A simbologia cósmica, astronômica e astrológica da Nova Jerusalém é inequívoca. As descrições dela em Apocalipse 21 e 22 são indiscutíveis: as doze pedras preciosas de seu alicerce fazem referência aos doze signos do Zodíaco — as pedras e pérolas representam o céu estelar e a rua e o ribeiro representam a Via Láctea. Segundo o Novo Dicionário da Bíblia (DOUGLAS, 2006), “as dimensões cúbicas da cidade e suas vastas dimensões são padronizadas segundo a vastidão do espaço. Até mesmo os muros celestes têm sua origem nas colunas do céu.” Conforme Barker (2019), a indumentária do Sumo Sacerdote, dos mesmos tecidos do Véu, representava o mundo material. Essa roupa, que também contava com um colete incrustado de doze pedras preciosas, alusão às Doze Tribos de Israel, mas compatível os materiais da Nova Jerusalém e seu significado estelar, era utilizada apenas no ambiente externo, diante do Povo. Após o Véu, no Santíssimo, o Sumo Sacerdote precisava vestir uma túnica de linho branca, à semelhança dos anjos, visto que dentro do Santíssimo ele se tornava um deles — aquele que entrava na Glória se fazia um com ela, um com o Um Dia. Ao sair do Santíssimo, o Sumo Sacerdote trocava a túnica branca pela veste colorida, ocultando a Glória por uma “casca” de matéria.
Os anjos eram tradicionalmente descritos como estrelas, conforme fica claro no livro de Jó. A tradição apócrifa conta que Enoque teve uma experiência mística no Templo, onde viu o teto preenchido pela senda das estrelas, perfazendo um mapa celeste — se lá ele esteve na companhia dos anjos, também esteve cercado de estrelas. A tradição rabínica posterior dirá que Enoque de fato se transformara num anjo, Metatron, tornado um igual na medida em que imergiu na Glória. A superabundância de anjos no Templo está clara na visão espiritual de Isaías, que viu o Senhor no Templo e rodeado de serafins, de modo que o Santuário encheu-se de glória. João 12:41, segundo Barker (2019), faz entender que Isaías, de fato, vira o Cristo pré-encarnado entronizado no Templo. Era Deus Filho quem Isaías vislumbrou no Santuário, rodeado de serafins. Os primeiros cristãos, ao narrarem o nascimento de Jesus, realmente o descreviam como Javé, o Senhor e Filho do Altíssimo.

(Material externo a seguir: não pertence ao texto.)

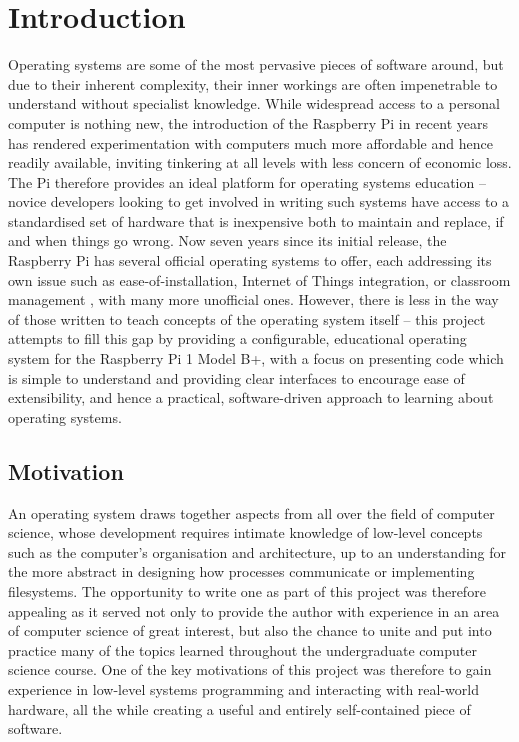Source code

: \section{Introduction}
    Operating systems are some of the most pervasive pieces of software around,
    but due to their inherent complexity, their inner workings are often
    impenetrable to understand without specialist knowledge. While widespread
    access to a personal computer is nothing new, the introduction of the
    Raspberry Pi in recent years has rendered experimentation with computers
    much more affordable and hence readily available, inviting tinkering at all
    levels with less concern of economic loss. The Pi therefore provides an
    ideal platform for operating systems education -- novice developers looking
    to get involved in writing such systems have access to a standardised set of
    hardware that is inexpensive both to maintain and replace, if and when
    things go wrong. Now seven years since its initial release, the Raspberry
    Pi has several official operating systems to offer, each addressing its own
    issue such as ease-of-installation, Internet of Things integration, or
    classroom management \cite{OSes}, with many more unofficial ones. However,
    there is less in the way of those written to teach concepts of the operating
    system itself -- this project attempts to fill this gap by providing a
    configurable, educational operating system for the Raspberry Pi 1 Model B+,
    with a focus on presenting code which is simple to understand and providing
    clear interfaces to encourage ease of extensibility, and hence a practical,
    software-driven approach to learning about operating systems.

\subsection{Motivation}
    An operating system draws together aspects from all over the field of
    computer science, whose development requires intimate knowledge of low-level
    concepts such as the computer's organisation and architecture, up to an
    understanding for the more abstract in designing how processes communicate
    or implementing filesystems. The opportunity to write one as part of this
    project was therefore appealing as it served not only to provide the author
    with experience in an area of computer science of great interest,
    but also the chance to unite and put into practice many of the topics
    learned throughout the undergraduate computer science course. One of the key
    motivations of this project was therefore to gain experience in low-level
    systems programming and interacting with real-world hardware, all the while
    creating a useful and entirely self-contained piece of software.

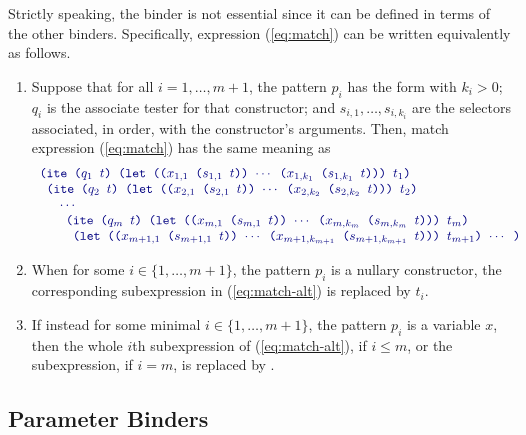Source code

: Strictly speaking, the  binder is not essential 
since it can be defined in terms of the other binders. 
Specifically, expression (\ref{eq:match})
can be written equivalently as follows.
\begin{enumerate}
\item
Suppose that for all $i=1,\ldots, m + 1$, the pattern $p_i$ has the form
 with $k_i>0$;
$q_i$ is the associate tester for that constructor; and
$s_{i,1}, \ldots, s_{i,k_i}$ are the selectors associated, in order,
with the constructor's arguments.
Then, match expression (\ref{eq:match}) has the same meaning as 
%
\begin{equation} \label{eq:match-alt}
\begin{array}{l}
\expr{(ite ($q_1$ $t$) 
 (let (($x_{1,1}$ ($s_{1,1}$ $t$)) $\cdots$ ($x_{1,k_1}$ ($s_{1,k_1}$ $t$))) $t_1$)}
\\
\expr{ (ite ($q_2$ $t$) 
 (let (($x_{2,1}$ ($s_{2,1}$ $t$)) $\cdots$ ($x_{2,k_2}$ ($s_{2,k_2}$ $t$))) $t_2$)}
\\
\quad \expr{ $\cdots$}
\\
\quad\quad\expr{(ite ($q_m$ $t$) 
 (let (($x_{m,1}$ ($s_{m,1}$ $t$)) $\cdots$ ($x_{m,k_m}$ ($s_{m,k_m}$ $t$))) $t_m$)}
\\
\quad\quad\expr{ (let (($x_{m+1,1}$ ($s_{m+1,1}$ $t$)) $\cdots$ ($x_{m+1,k_{m+1}}$ ($s_{m+1,k_{m+1}}$ $t$))) $t_{m+1}$) $\cdots$ ) }
\end{array}
\end{equation}

\item 
When for some $i \in \{1,\ldots, m + 1\}$, the pattern $p_i$ is a nullary constructor, 
the corresponding  subexpression in (\ref{eq:match-alt}) is replaced 
by $t_i$.

\item 
If instead for some minimal $i \in \{1,\ldots, m + 1\}$, the pattern $p_i$ is
a variable $x$, then the whole $i$th  subexpression of (\ref{eq:match-alt}),
if $i\leq m$, 
or the  subexpression, if $i=m$, is replaced by .
\end{enumerate}


\subsection{Parameter Binders}

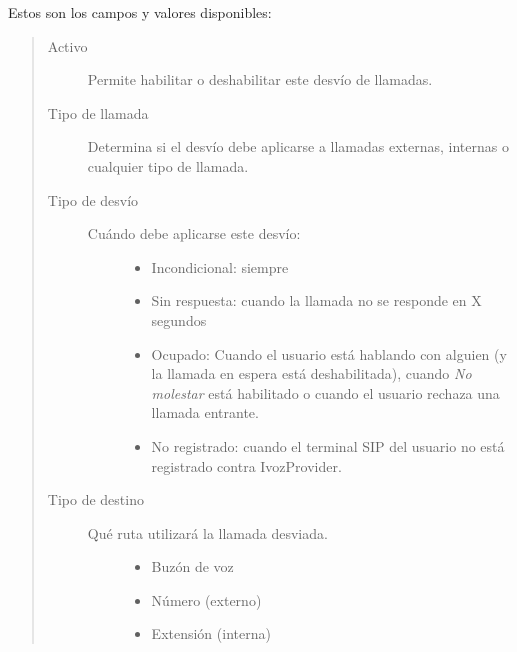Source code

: \documentclass[letterpaper,10pt,spanish]{sphinxmanual}
\begin{document}
Estos son los campos y valores disponibles:
\begin{quote}
\begin{description}
\item[{Activo}] \leavevmode
Permite habilitar o deshabilitar este desvío de llamadas.

\item[{Tipo de llamada}] \leavevmode
Determina si el desvío debe aplicarse a llamadas externas, internas o cualquier tipo de llamada.

\item[{Tipo de desvío}] \leavevmode\begin{description}
\item[{Cuándo debe aplicarse este desvío:}] \leavevmode\begin{itemize}
\item {} 
Incondicional: siempre

\item {} 
Sin respuesta: cuando la llamada no se responde en X segundos

\item {} 
Ocupado: Cuando el usuario está hablando con alguien (y la llamada en espera está deshabilitada), cuando \emph{No molestar} está habilitado o cuando el usuario rechaza una llamada entrante.

\item {} 
No registrado: cuando el terminal SIP del usuario no está registrado contra IvozProvider.

\end{itemize}

\end{description}

\item[{Tipo de destino}] \leavevmode\begin{description}
\item[{Qué ruta utilizará la llamada desviada.}] \leavevmode\begin{itemize}
\item {} 
Buzón de voz

\item {} 
Número (externo)

\item {} 
Extensión (interna)

\end{itemize}

\end{description}

\end{description}
\end{quote}
\end{document}
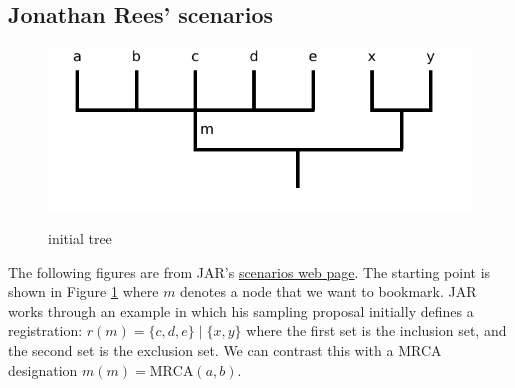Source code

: \documentclass[11pt]{article}
\newcommand{\registration}[3]{{\ensuremath{r(#1)=\{#2\}\mid\{#3\}}}\xspace}
\newcommand{\mrcaDesig}[3]{{\ensuremath{m(#1)=\mbox{MRCA}(#2, #3)}}\xspace}
\begin{document}
\subsection{Jonathan Rees' scenarios}
\begin{figure}[h!]
   \centering \includegraphics[scale=.5]{images/jar-example.pdf}\\
   \caption{initial tree}\label{jarInitialTree}
\end{figure}
The following figures are from JAR's \href{https://rawgit.com/OpenTreeOfLife/reference-taxonomy/registry/registry/doc/scenarios.html}{scenarios web page}.
The starting point is shown in Figure \ref{jarInitialTree} where
$m$ denotes a node that we want to bookmark.
JAR works through an example in which his sampling proposal
  initially defines a registration: \registration{m}{c,d,e}{x,y} where the
  first set is the inclusion set, and the second set is the exclusion set.
We can contrast this with a MRCA designation \mrcaDesig{m}{a}{b}.
\end{document}
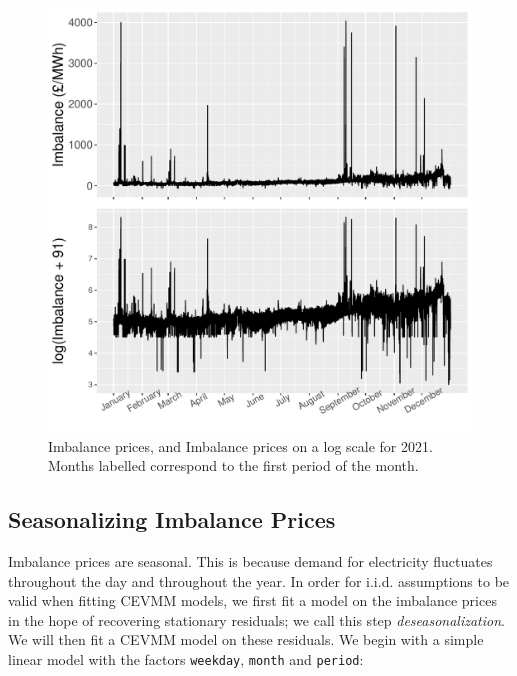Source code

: \documentclass[11pt,twoside,openany]{book}
\newcommand{\code}[1]{\texttt{#1}}
\numberwithin{Theorem}{chapter}
\numberwithin{Definition}{chapter}
\numberwithin{Lemma}{chapter}
\numberwithin{Algorithm}{chapter}
\numberwithin{equation}{chapter}
\begin{document}
\FloatBarrier
\begin{figure}[htp]
  \centering
  \includegraphics[scale=0.75]{../elexon/figures/imbalance_whole_year.pdf}
  \caption{Imbalance prices, and Imbalance prices on a log scale for
  2021. Months labelled correspond to the first period of the month.}\label{fig:whole_year_imbalance_price}
\end{figure}



\subsection{Seasonalizing Imbalance Prices}

Imbalance prices are seasonal. This is because
demand for electricity fluctuates throughout the day and throughout the
year. In order for i.i.d. assumptions to be valid when fitting CEVMM models,
we first fit a model on the imbalance prices in the hope of recovering
stationary residuals; we call this step {\it deseasonalization}.
We will then fit a CEVMM model on these residuals.
We begin with a simple linear model with the factors \code{weekday}, \code{month}
and \code{period}:
\end{document}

Era Deus Filho quem Isaías vislumbrou no Santuário, rodeado de serafins
Um poema de cerca de 200 a.C. descreve o Sumo Sacerdote Simão como a Estrela da Manhã: “Quando punha seu manto glorioso, vestindo-se com magnífica perfeição […] tornava glorioso o pátio do santuário”. Quando saía do santo dos santos, assemelhava-se “à estrela da manhã entre as nuvens […] tal qual o sol a brilhar sobre o Templo do Altíssimo.” Isso significa que o Sumo Sacerdote, descrito como a estrela matutina a subir das névoas da aurora, era de fato, enquanto trajado de branco e antes de ser revestido dos tecidos coloridos, contado entre os anjos, pois esteve na companhia deles e diante de Deus, no Trono — “seres humanos podiam tornar-se anjos, e ainda assim continuar a viver no mundo material” (BARKER, 2019). Isso reforça o significado cósmico, univérsico do Templo, assim como da Nova Jerusalém, prefigurada nele.

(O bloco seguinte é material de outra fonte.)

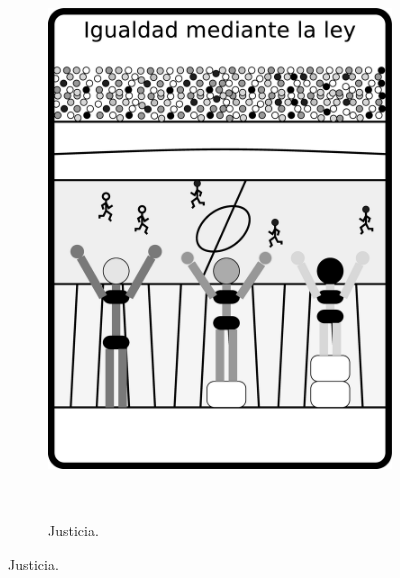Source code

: \begin{figure}[ht!]
\begin{subfigure}{0.3\textwidth}
        \includegraphics[width=\textwidth]{caps/desigualdad/equidad.eps}
        \label{fig:equidad}
    \end{subfigure}
    ~ %
    \begin{subfigure}{0.3\textwidth}
        \caption{Justicia.}

\end{subfigure}
\end{figure}
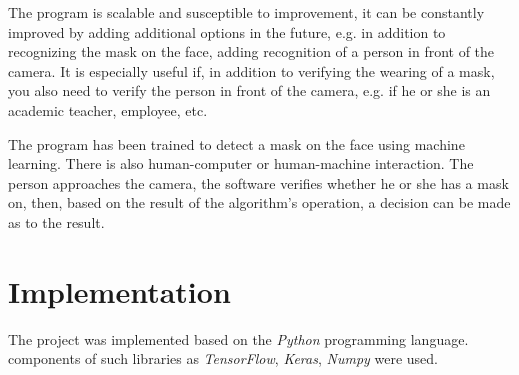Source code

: \documentclass[12pt,a4paper]{article}
\begin{document}
The program is scalable and susceptible to improvement, it can be constantly improved by adding additional options in the future, e.g. in addition to recognizing the mask on the face, adding recognition of a person in front of the camera. It is especially useful if, in addition to verifying the wearing of a mask, you also need to verify the person in front of the camera, e.g. if he or she is an academic teacher, employee, etc.

The program has been trained to detect a mask on the face using machine learning. There is also human-computer or human-machine interaction. The person approaches the camera, the software verifies whether he or she has a mask on, then, based on the result of the algorithm's operation, a decision can be made as to the result. 
\newpage

\section{Implementation}
The project was implemented based on the \textit{Python} programming language. components of such libraries as \textit{TensorFlow}, \textit{Keras}, \textit{Numpy} were used. 
\end{document}
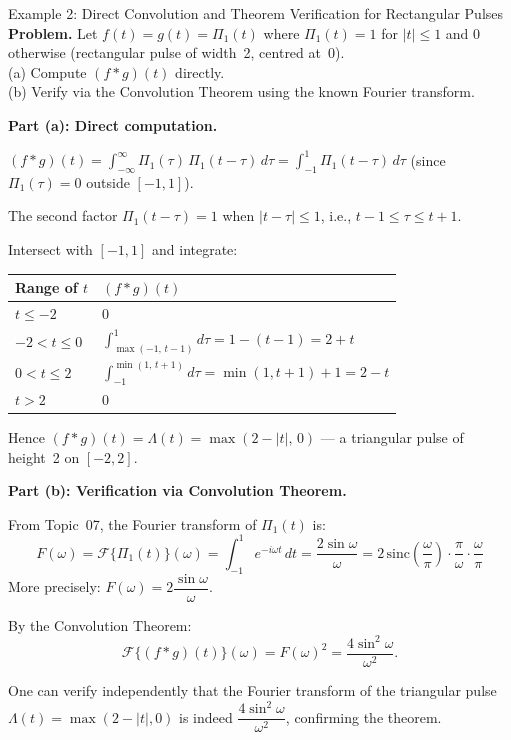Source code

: \documentclass[12pt,a4paper]{article}
\begin{document}
\begin{infobox}{Example 2: Direct Convolution and Theorem Verification for Rectangular Pulses}
\textbf{Problem.} Let $f(t) = g(t) = \Pi_1(t)$ where $\Pi_1(t) = 1$ for $|t| \leq 1$
and $0$ otherwise (rectangular pulse of width~2, centred at~0). \\
(a) Compute $(f*g)(t)$ directly. \\
(b) Verify via the Convolution Theorem using the known Fourier transform.

\medskip
\textbf{Part (a): Direct computation.}

$(f*g)(t) = \int_{-\infty}^{\infty}\Pi_1(\tau)\,\Pi_1(t-\tau)\,d\tau
= \int_{-1}^{1}\Pi_1(t-\tau)\,d\tau$ (since $\Pi_1(\tau)=0$ outside $[-1,1]$).

The second factor $\Pi_1(t-\tau) = 1$ when $|t-\tau| \leq 1$, i.e., $t-1 \leq \tau \leq t+1$.

Intersect with $[-1,1]$ and integrate:

\begin{center}
\begin{tabular}{ll}
\toprule
Range of $t$ & $(f*g)(t)$ \\
\midrule
$t \leq -2$ & $0$ \\
$-2 < t \leq 0$ & $\int_{\max(-1,\,t-1)}^{1}d\tau = 1-(t-1) = 2+t$ \\
$0 < t \leq 2$ & $\int_{-1}^{\min(1,\,t+1)}d\tau = \min(1,t+1)+1 = 2-t$ \\
$t > 2$ & $0$ \\
\bottomrule
\end{tabular}
\end{center}

Hence $(f*g)(t) = \Lambda(t) = \max(2-|t|,\,0)$ --- a triangular pulse of
height~2 on $[-2,2]$.

\medskip
\textbf{Part (b): Verification via Convolution Theorem.}

From Topic~07, the Fourier transform of $\Pi_1(t)$ is:
\[
  F(\omega) = \mathcal{F}\{\Pi_1(t)\}(\omega)
  = \int_{-1}^{1}e^{-i\omega t}\,dt
  = \frac{2\sin\omega}{\omega} = 2\,\mathrm{sinc}\!\left(\frac{\omega}{\pi}\right)\cdot\frac{\pi}{\omega}\cdot\frac{\omega}{\pi}
\]
More precisely: $F(\omega) = 2\dfrac{\sin\omega}{\omega}$.

By the Convolution Theorem:
\[
  \mathcal{F}\{(f*g)(t)\}(\omega) = F(\omega)^2 = \frac{4\sin^2\!\omega}{\omega^2}.
\]

One can verify independently that the Fourier transform of the triangular pulse
$\Lambda(t) = \max(2-|t|,0)$ is indeed $\dfrac{4\sin^2\!\omega}{\omega^2}$,
confirming the theorem.
\end{infobox}
\end{document}
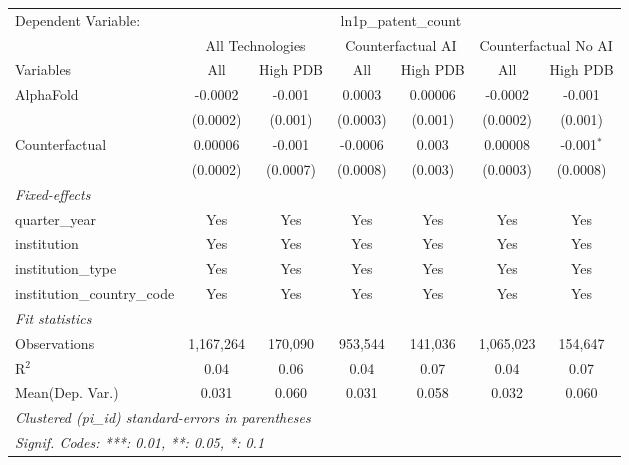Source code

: \begingroup
\centering
\begin{tabular}{lcccccc}
   \tabularnewline \midrule \midrule
   Dependent Variable: & \multicolumn{6}{c}{ln1p\_patent\_count}\\
 & \multicolumn{2}{c}{All Technologies} & \multicolumn{2}{c}{Counterfactual AI} & \multicolumn{2}{c}{Counterfactual No AI} \\
\cmidrule(lr){1-1}\cmidrule(lr){2-3} \cmidrule(lr){4-5} \cmidrule(lr){6-7}
Variables & \multicolumn{1}{c}{All} & \multicolumn{1}{c}{High PDB} & \multicolumn{1}{c}{All} & \multicolumn{1}{c}{High PDB} & \multicolumn{1}{c}{All} & \multicolumn{1}{c}{High PDB} \\
\cmidrule(lr){1-1}\cmidrule(lr){2-2} \cmidrule(lr){3-3} \cmidrule(lr){4-4} \cmidrule(lr){5-5} \cmidrule(lr){6-6} \cmidrule(lr){7-7}
   AlphaFold                    & -0.0002   & -0.001   & 0.0003   & 0.00006 & -0.0002   & -0.001\\   
                                & (0.0002)  & (0.001)  & (0.0003) & (0.001) & (0.0002)  & (0.001)\\   
   Counterfactual               & 0.00006   & -0.001   & -0.0006  & 0.003   & 0.00008   & -0.001$^{*}$\\   
                                & (0.0002)  & (0.0007) & (0.0008) & (0.003) & (0.0003)  & (0.0008)\\   
   \midrule
   \emph{Fixed-effects}\\
   quarter\_year                & Yes       & Yes      & Yes      & Yes     & Yes       & Yes\\  
   institution                  & Yes       & Yes      & Yes      & Yes     & Yes       & Yes\\  
   institution\_type            & Yes       & Yes      & Yes      & Yes     & Yes       & Yes\\  
   institution\_country\_code   & Yes       & Yes      & Yes      & Yes     & Yes       & Yes\\  
   \midrule
   \emph{Fit statistics}\\
   Observations                 & 1,167,264 & 170,090  & 953,544  & 141,036 & 1,065,023 & 154,647\\  
   R$^2$                        & 0.04      & 0.06     & 0.04     & 0.07    & 0.04      & 0.07\\  
Mean(Dep. Var.) & 0.031 & 0.060 & 0.031 & 0.058 & 0.032 & 0.060 \\
   \midrule \midrule
   \multicolumn{7}{l}{\emph{Clustered (pi\_id) standard-errors in parentheses}}\\
   \multicolumn{7}{l}{\emph{Signif. Codes: ***: 0.01, **: 0.05, *: 0.1}}\\
\end{tabular}
\par\endgroup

Segundo Barker (2019), tal como Cristo é Um com o Pai, pois Ele veio do Pai, os discípulos, tendo visto a Cristo, a glória do Pai e o verdadeiro Templo, tornavam-se Um n’Ele. Eram, doutro modo, feitos “anjos”, ou anunciadores do Evangelho, por estarem em comunhão com Jesus. Posteriormente, essa passagem do mundo natural para o mundo celestial era sinalizada pelo batismo — da morte do Velho Homem para o nascimento do Homem Novo (lembre-se da já indicada conexão cosmogônica entre o Trono e a Água do Oceano Primordial). Cristo disse em João 3:3, que quem não nascesse de novo e do Alto, não poderia ver o Reino de Deus — acompanhando Barker (2019), Ver o Reino implicava ver o Trono, que é o mesmo que tornar-se capaz de enxergar aquilo que está além do Véu, a realidade substancial da Criação (“A realidade é Cristo.” Colossenses 2:17 [NTLH]). Se naquela época se entendia que quem via um anjo juntava-se momentaneamente com ele e que quem vislumbrasse a Glória se fazia partícipe dela, as teofanias e a larga movimentação angelical do início dos evangelhos sinalizaram um “vazamento” da presença de Deus por toda a Terra — Seu Trono, na Estrela de Belém, na Estrela da Manhã, anunciadora do nascimento de Cristo, estava se tornando visível, e o foi de modo explícito na Transfiguração e nos eventos da Ressurreição, com os anjos e o próprio Jesus glorificado subindo aos Céus em direção ao Pai.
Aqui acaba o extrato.